[Source records]
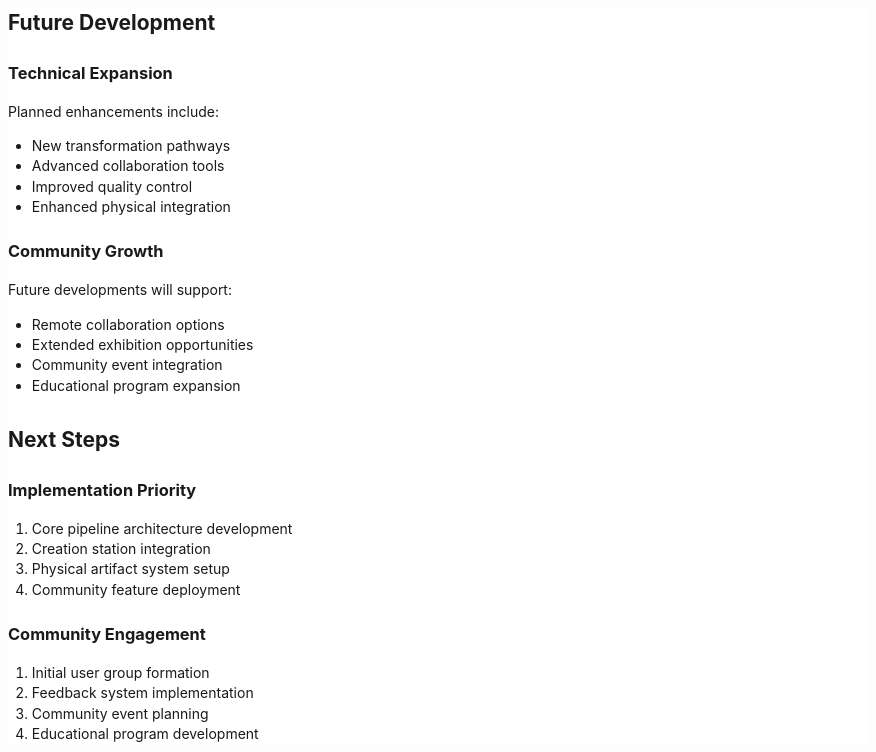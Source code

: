 ## Future Development

### Technical Expansion
Planned enhancements include:
- New transformation pathways
- Advanced collaboration tools
- Improved quality control
- Enhanced physical integration

### Community Growth
Future developments will support:
- Remote collaboration options
- Extended exhibition opportunities
- Community event integration
- Educational program expansion

## Next Steps

### Implementation Priority
1. Core pipeline architecture development
2. Creation station integration
3. Physical artifact system setup
4. Community feature deployment

### Community Engagement
1. Initial user group formation
2. Feedback system implementation
3. Community event planning
4. Educational program development
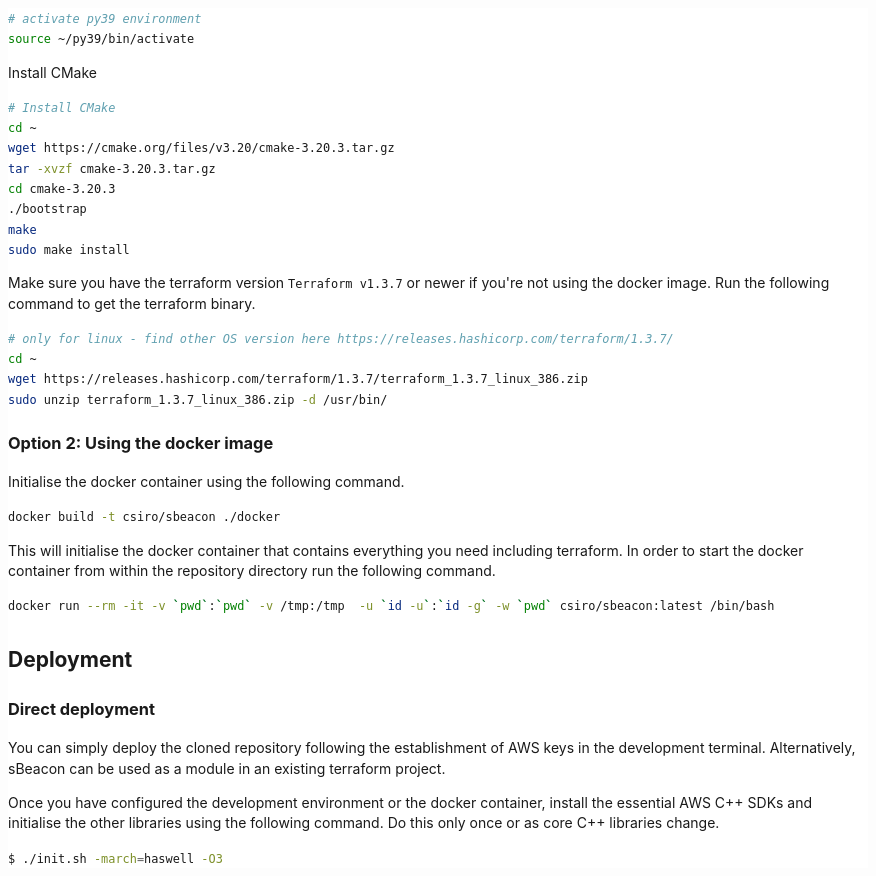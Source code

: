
 ```bash
# activate py39 environment
source ~/py39/bin/activate 
```

Install CMake
```bash
# Install CMake
cd ~
wget https://cmake.org/files/v3.20/cmake-3.20.3.tar.gz
tar -xvzf cmake-3.20.3.tar.gz
cd cmake-3.20.3
./bootstrap
make
sudo make install
```

Make sure you have the terraform version `Terraform v1.3.7` or newer if you're not using the docker image. Run the following command to get the terraform binary.

```bash
# only for linux - find other OS version here https://releases.hashicorp.com/terraform/1.3.7/
cd ~
wget https://releases.hashicorp.com/terraform/1.3.7/terraform_1.3.7_linux_386.zip
sudo unzip terraform_1.3.7_linux_386.zip -d /usr/bin/
```

### Option 2: Using the docker image

Initialise the docker container using the following command.

```bash
docker build -t csiro/sbeacon ./docker
```

This will initialise the docker container that contains everything you need including terraform. In order to start the docker container from within the repository directory run the following command.

```bash
docker run --rm -it -v `pwd`:`pwd` -v /tmp:/tmp  -u `id -u`:`id -g` -w `pwd` csiro/sbeacon:latest /bin/bash
```

## Deployment

### Direct deployment

You can simply deploy the cloned repository following the establishment of AWS keys in the development terminal. Alternatively, sBeacon can be used as a module in an existing terraform project.

Once you have configured the development environment or the docker container, install the essential AWS C++ SDKs and initialise the other libraries using the following command. Do this only once or as core C++ libraries change.

```bash
$ ./init.sh -march=haswell -O3
```

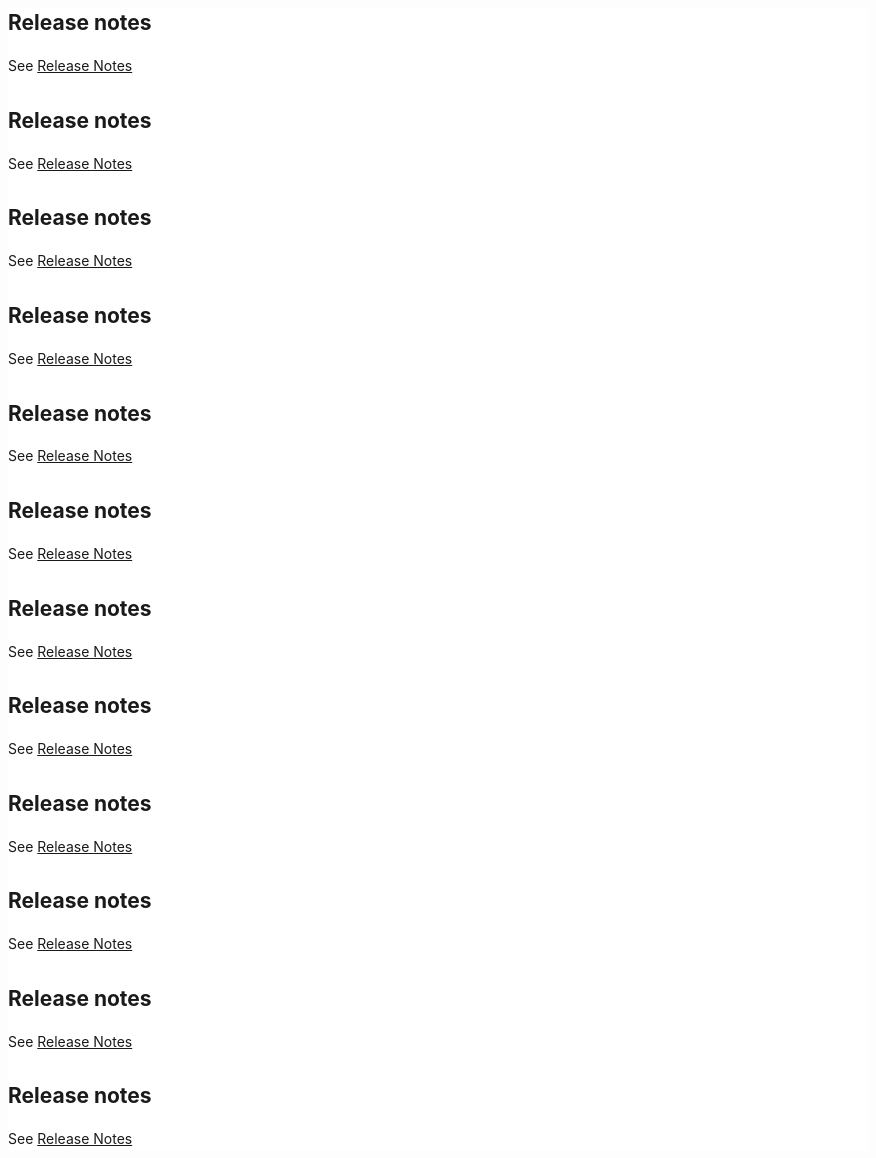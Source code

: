 
Release notes
-----------
See [Release Notes](release_notes.md)


Release notes
-----------
See [Release Notes](release_notes.md)


Release notes
-----------
See [Release Notes](release_notes.md)


Release notes
-----------
See [Release Notes](release_notes.md)


Release notes
-----------
See [Release Notes](release_notes.md)


Release notes
-----------
See [Release Notes](release_notes.md)


Release notes
-----------
See [Release Notes](release_notes.md)


Release notes
-----------
See [Release Notes](release_notes.md)


Release notes
-----------
See [Release Notes](release_notes.md)


Release notes
-----------
See [Release Notes](release_notes.md)


Release notes
-----------
See [Release Notes](release_notes.md)


Release notes
-----------
See [Release Notes](release_notes.md)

◆ WHAT IS REQUIRED: Please copy out each line in the entries that mentions the string "Educational".

◆ SOLUTION FOR THIS PROBLEM:
- Educational program expansion
4. Educational program development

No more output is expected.